Some Brink
Disembarking, you sling the fish overshoulder as sun lodged on its scales crazes into silver ministrations. This day a mouth; the day after, what? I need someone to get drunk with you say. We sit in a café eating fries from a cone of waxed paper. The fish in a chair beside us. Day hazed and ravenous. Your cells have begun their slow unraveling, though we do not yet know it. On our table, envelopes stand at attention: gaping jaws. In the next moment, glasses leap from the shelves. Buildings loom indecent as the machine tears holes, renders whole rooms visible. And what descends amid the snapping? The shuffling off of skins? The past claps its shutter closed behind us.
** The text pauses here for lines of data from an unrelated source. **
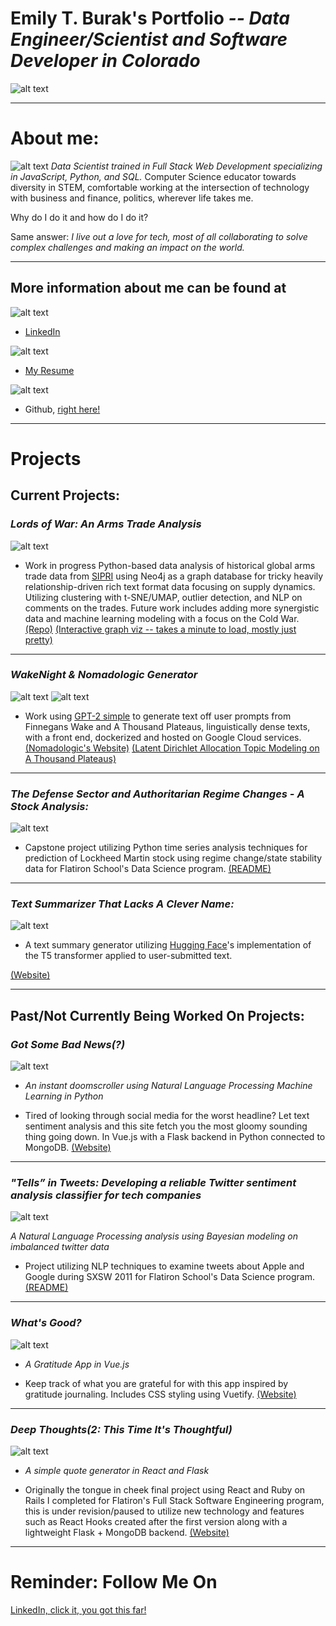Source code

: # **Emily T. Burak's Portfolio** _-- Data Engineer/Scientist and Software Developer in Colorado_

![alt text](profile.jpg)

---

# **About me:**

![alt text](flowerz.png)
_Data Scientist trained in Full Stack Web Development specializing in JavaScript, Python, and SQL._ Computer Science educator towards diversity in STEM, comfortable working at the intersection of technology with business and finance, politics, wherever life takes me.

Why do I do it and how do I do it?

Same answer: _I live out a love for tech, most of all collaborating to solve complex challenges and making an impact on the world._

---

## More information about me can be found at

![alt text](LISummary.png)

- [LinkedIn](https://www.linkedin.com/in/michael-burak/)

![alt text](resumecap.png)

- [My Resume](https://docs.google.com/document/d/1GM-2y2pKSyvS0RD0umWTW-D-1mJSTeuM3DI1SMKzAbM/edit?usp=sharing)

![alt text](gitglad.png)

- Github, [right here!](https://github.com/MichaelBurak)

---

# **Projects**

## Current Projects:

### _Lords of War: An Arms Trade Analysis_

![alt text](lowcap.png)

- Work in progress Python-based data analysis of historical global arms trade data from [SIPRI](https://www.sipri.org/databases/armstransfers) using Neo4j as a graph database for tricky heavily relationship-driven rich text format data focusing on supply dynamics. Utilizing clustering with t-SNE/UMAP, outlier detection, and NLP on comments on the trades. Future work includes adding more synergistic data and machine learning modeling with a focus on the Cold War. [(Repo)](https://github.com/MichaelBurak/arms-trade-analysis)
  [(Interactive graph viz -- takes a minute to load, mostly just pretty)](https://arms-trade-connections-viz.netlify.app/)

---

### _WakeNight & Nomadologic Generator_

![alt text](wakegen.png)
![alt text](nomadologic.png)

- Work using [GPT-2 simple](https://github.com/minimaxir/gpt-2-simple) to generate text off user prompts from Finnegans Wake and A Thousand Plateaus, linguistically dense texts, with a front end, dockerized and hosted on Google Cloud services.[(Nomadologic's Website)](https://nomadologic-generator.netlify.app/)
  [(Latent Dirichlet Allocation Topic Modeling on A Thousand Plateaus)](https://nomad-lda.herokuapp.com/)

---

### _The Defense Sector and Authoritarian Regime Changes - A Stock Analysis:_

![alt text](defense.jpg)

- Capstone project utilizing Python time series analysis techniques for prediction of Lockheed Martin stock using regime change/state stability data for Flatiron School's Data Science program. [(README)](https://defense-sector-authoritarianism.netlify.app/)

---

### _Text Summarizer That Lacks A Clever Name:_

![alt text](textsummation.png)

- A text summary generator utilizing [Hugging Face](https://huggingface.co/)'s implementation of the T5 transformer applied to user-submitted text.

[(Website)](https://summary-docker-demo-7cgts76p3a-uw.a.run.app/)

---

## Past/Not Currently Being Worked On Projects:

### _Got Some Bad News(?)_

![alt text](badnewscap.png)

- _An instant doomscroller using Natural Language Processing Machine Learning in Python_

- Tired of looking through social media for the worst headline? Let text sentiment analysis and this site fetch you the most gloomy sounding thing going down. In Vue.js with a Flask backend in Python connected to MongoDB. [(Website)](https://badnewsdoomscroller.netlify.app/)

---

### _"Tells” in Tweets: Developing a reliable Twitter sentiment analysis classifier for tech companies_

![alt text](tellstweets.jpg)

_A Natural Language Processing analysis using Bayesian modeling on imbalanced twitter data_

- Project utilizing NLP techniques to examine tweets about Apple and Google during SXSW 2011 for Flatiron School's Data Science program.
  [(README)](https://tells-in-tweets.netlify.app/)

---

### _What's Good?_

![alt text](whatsgood.jpg)

- _A Gratitude App in Vue.js_

- Keep track of what you are grateful for with this app inspired by gratitude journaling. Includes CSS styling using Vuetify. [(Website)](https://whatsgoodgratitude.netlify.app/)

---

### _Deep Thoughts(2: This Time It's Thoughtful)_

![alt text](deepthoughts.png)

- _A simple quote generator in React and Flask_

- Originally the tongue in cheek final project using React and Ruby on Rails I completed for Flatiron's Full Stack Software Engineering program, this is under revision/paused to utilize new technology and features such as React Hooks created after the first version along with a lightweight Flask + MongoDB backend. [(Website)](https://deep-thoughts2-flask.herokuapp.com/)

---

# **Reminder: Follow Me On**

[LinkedIn, click it, you got this far!](https://www.linkedin.com/in/michael-burak/)
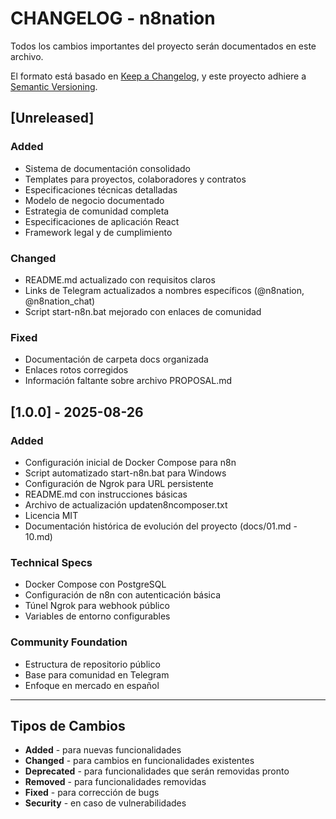 # CHANGELOG - n8nation

Todos los cambios importantes del proyecto serán documentados en este archivo.

El formato está basado en [Keep a Changelog](https://keepachangelog.com/es-es/1.0.0/),
y este proyecto adhiere a [Semantic Versioning](https://semver.org/lang/es/).

## [Unreleased]

### Added
- Sistema de documentación consolidado
- Templates para proyectos, colaboradores y contratos
- Especificaciones técnicas detalladas
- Modelo de negocio documentado
- Estrategia de comunidad completa
- Especificaciones de aplicación React
- Framework legal y de cumplimiento

### Changed
- README.md actualizado con requisitos claros
- Links de Telegram actualizados a nombres específicos (@n8nation, @n8nation_chat)
- Script start-n8n.bat mejorado con enlaces de comunidad

### Fixed
- Documentación de carpeta docs organizada
- Enlaces rotos corregidos
- Información faltante sobre archivo PROPOSAL.md

## [1.0.0] - 2025-08-26

### Added
- Configuración inicial de Docker Compose para n8n
- Script automatizado start-n8n.bat para Windows
- Configuración de Ngrok para URL persistente
- README.md con instrucciones básicas
- Archivo de actualización updaten8ncomposer.txt
- Licencia MIT
- Documentación histórica de evolución del proyecto (docs/01.md - 10.md)

### Technical Specs
- Docker Compose con PostgreSQL
- Configuración de n8n con autenticación básica  
- Túnel Ngrok para webhook público
- Variables de entorno configurables

### Community Foundation
- Estructura de repositorio público
- Base para comunidad en Telegram
- Enfoque en mercado en español

---

## Tipos de Cambios

- **Added** - para nuevas funcionalidades
- **Changed** - para cambios en funcionalidades existentes
- **Deprecated** - para funcionalidades que serán removidas pronto
- **Removed** - para funcionalidades removidas
- **Fixed** - para corrección de bugs
- **Security** - en caso de vulnerabilidades

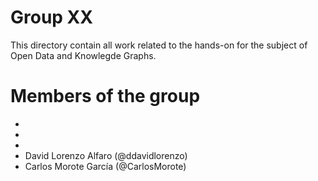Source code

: Group XX
==========
This directory contain all work related to the hands-on for the subject of Open Data and Knowlegde Graphs.

# Members of the group

*
*
*
* David Lorenzo Alfaro (@ddavidlorenzo)
* Carlos Morote García (@CarlosMorote)
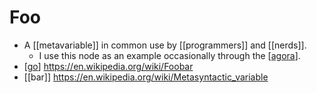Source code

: # Foo

- A [[metavariable]] in common use by [[programmers]] and [[nerds]].
  - I use this node as an example occasionally through the [[agora]].
- [[go]] https://en.wikipedia.org/wiki/Foobar
- [[bar]] https://en.wikipedia.org/wiki/Metasyntactic_variable


[//begin]: # "Autogenerated link references for markdown compatibility"
[agora]: agora "Agora"
[go]: go "Go"
[//end]: # "Autogenerated link references"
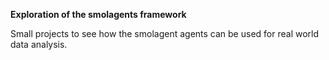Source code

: **Exploration of the smolagents framework**

Small projects to see how the smolagent agents can be used for real world data analysis.

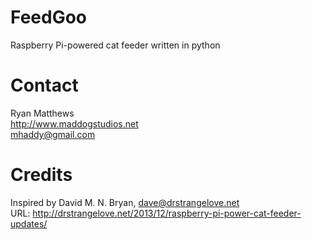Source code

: # FeedGoo
Raspberry Pi-powered cat feeder written in python

# Contact
Ryan Matthews<br />
http://www.maddogstudios.net<br />
mhaddy@gmail.com

# Credits
Inspired by David M. N. Bryan, dave@drstrangelove.net<br />
URL: http://drstrangelove.net/2013/12/raspberry-pi-power-cat-feeder-updates/
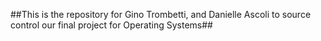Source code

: ##This is the repository for Gino Trombetti, and Danielle Ascoli to source control our final project for Operating Systems##

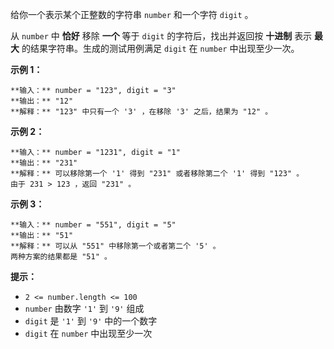 给你一个表示某个正整数的字符串 `number` 和一个字符 `digit` 。

从 `number` 中 **恰好** 移除 **一个** 等于 `digit` 的字符后，找出并返回按 **十进制** 表示 **最大**
的结果字符串。生成的测试用例满足 `digit` 在 `number` 中出现至少一次。



**示例 1：**

    
    
    **输入：** number = "123", digit = "3"
    **输出：** "12"
    **解释：** "123" 中只有一个 '3' ，在移除 '3' 之后，结果为 "12" 。
    

**示例 2：**

    
    
    **输入：** number = "1231", digit = "1"
    **输出：** "231"
    **解释：** 可以移除第一个 '1' 得到 "231" 或者移除第二个 '1' 得到 "123" 。
    由于 231 > 123 ，返回 "231" 。
    

**示例 3：**

    
    
    **输入：** number = "551", digit = "5"
    **输出：** "51"
    **解释：** 可以从 "551" 中移除第一个或者第二个 '5' 。
    两种方案的结果都是 "51" 。
    



**提示：**

  * `2 <= number.length <= 100`
  * `number` 由数字 `'1'` 到 `'9'` 组成
  * `digit` 是 `'1'` 到 `'9'` 中的一个数字
  * `digit` 在 `number` 中出现至少一次

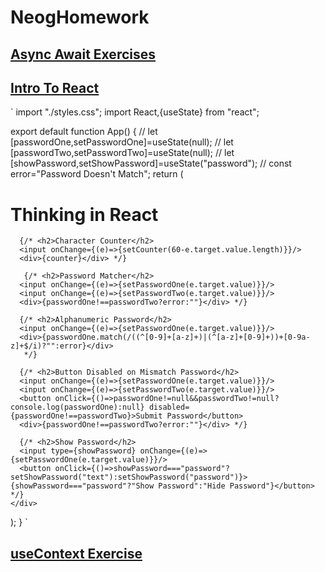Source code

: # NeogHomework
## [Async Await Exercises](https://codepen.io/aniketxparihar/pen/WNXLexr?editors=0012)
## [Intro To React](https://codesandbox.io/s/inspiring-resonance-o7rnfz?file=/src/App.js)
` import "./styles.css";
import React,{useState} from "react";

export default function App() {
  // let [passwordOne,setPasswordOne]=useState(null);
  // let [passwordTwo,setPasswordTwo]=useState(null);
  // let [showPassword,setShowPassword]=useState("password");
  // const error="Password Doesn't Match";
  return (
    <div className="App">
      <h1>Thinking in React</h1>

      {/* <h2>Character Counter</h2>
      <input onChange={(e)=>{setCounter(60-e.target.value.length)}}/>
      <div>{counter}</div> */}

       {/* <h2>Password Matcher</h2>
      <input onChange={(e)=>{setPasswordOne(e.target.value)}}/>
      <input onChange={(e)=>{setPasswordTwo(e.target.value)}}/>
      <div>{passwordOne!==passwordTwo?error:""}</div> */}

      {/* <h2>Alphanumeric Password</h2>
      <input onChange={(e)=>{setPasswordOne(e.target.value)}}/>
      <div>{passwordOne.match(/((^[0-9]+[a-z]+)|(^[a-z]+[0-9]+))+[0-9a-z]+$/i)?"":error}</div>
       */}

      {/* <h2>Button Disabled on Mismatch Password</h2>
      <input onChange={(e)=>{setPasswordOne(e.target.value)}}/>
      <input onChange={(e)=>{setPasswordTwo(e.target.value)}}/>
      <button onClick={()=>passwordOne!=null&&passwordTwo!=null?console.log(passwordOne):null} disabled={passwordOne!==passwordTwo}>Submit Password</button>
      <div>{passwordOne!==passwordTwo?error:""}</div> */}

      {/* <h2>Show Password</h2>
      <input type={showPassword} onChange={(e)=>{setPasswordOne(e.target.value)}}/>
      <button onClick={()=>showPassword==="password"?setShowPassword("text"):setShowPassword("password")}>{showPassword==="password"?"Show Password":"Hide Password"}</button> */}
    </div>
  );
} `

## [useContext Exercise](https://codesandbox.io/s/usecontext-exercise-ejfjpj)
I take the long way home, heels tapping.
J.L. Conrad
South Circular
Around and around the common, runners are looping. They’re i-plugged and inwards, enslaved by the whole mudthumping repetitive shenanigans. In the playground, children unwrap the morning. Still unsullied, they’re exhilarated by green. They don’t yet know that spring’s a bully, browbeating the earth into washing its hands of the wrongs done under the influence of frost. The crows on the fence are weary of the boring predictable resurgence of the year. They watch as a double-decker sidles up to the bus stop. It’s earthlogged and embittered, drawn by the pull of the flightpath. Up there the geese are stacked like planes, the planes lined up like resolutions. And still the runners keep on coming, thudding out of Lambeth and heading for the Wandsworth daffodils.